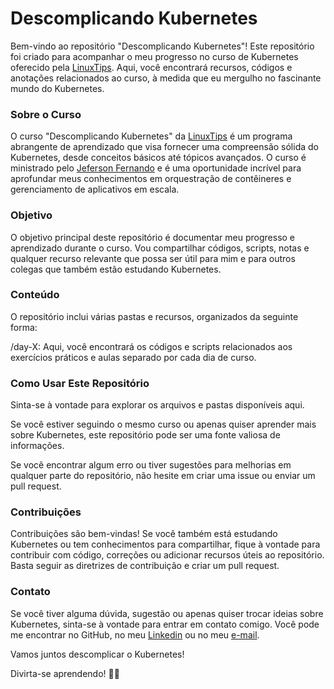 # Descomplicando Kubernetes
Bem-vindo ao repositório "Descomplicando Kubernetes"! Este repositório foi criado para acompanhar o meu progresso no curso de Kubernetes oferecido pela [LinuxTips](https://www.linuxtips.io/). Aqui, você encontrará recursos, códigos e anotações relacionados ao curso, à medida que eu mergulho no fascinante mundo do Kubernetes.

### Sobre o Curso
O curso "Descomplicando Kubernetes" da [LinuxTips](https://www.linuxtips.io/) é um programa abrangente de aprendizado que visa fornecer uma compreensão sólida do Kubernetes, desde conceitos básicos até tópicos avançados. O curso é ministrado pelo [Jeferson Fernando](https://github.com/badtuxx) e é uma oportunidade incrível para aprofundar meus conhecimentos em orquestração de contêineres e gerenciamento de aplicativos em escala.

### Objetivo
O objetivo principal deste repositório é documentar meu progresso e aprendizado durante o curso. Vou compartilhar códigos, scripts, notas e qualquer recurso relevante que possa ser útil para mim e para outros colegas que também estão estudando Kubernetes.

### Conteúdo
O repositório inclui várias pastas e recursos, organizados da seguinte forma:

/day-X: Aqui, você encontrará os códigos e scripts relacionados aos exercícios práticos e aulas separado por cada dia de curso.

### Como Usar Este Repositório
Sinta-se à vontade para explorar os arquivos e pastas disponíveis aqui.

Se você estiver seguindo o mesmo curso ou apenas quiser aprender mais sobre Kubernetes, este repositório pode ser uma fonte valiosa de informações.

Se você encontrar algum erro ou tiver sugestões para melhorias em qualquer parte do repositório, não hesite em criar uma issue ou enviar um pull request.

### Contribuições
Contribuições são bem-vindas! Se você também está estudando Kubernetes ou tem conhecimentos para compartilhar, fique à vontade para contribuir com código, correções ou adicionar recursos úteis ao repositório. Basta seguir as diretrizes de contribuição e criar um pull request.

### Contato
Se você tiver alguma dúvida, sugestão ou apenas quiser trocar ideias sobre Kubernetes, sinta-se à vontade para entrar em contato comigo. Você pode me encontrar no GitHub, no meu [Linkedin](https://www.linkedin.com/in/matheus-silveira-5500a596/) ou no meu [e-mail](matheuspmsilveira@gmail.com).

Vamos juntos descomplicar o Kubernetes!

Divirta-se aprendendo! 🚀🐳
════════════════
Bring together all lines from the listing that contain the word "pastas".

* SOLUTION BELOW *
O repositório inclui várias pastas e recursos, organizados da seguinte forma:
Sinta-se à vontade para explorar os arquivos e pastas disponíveis aqui.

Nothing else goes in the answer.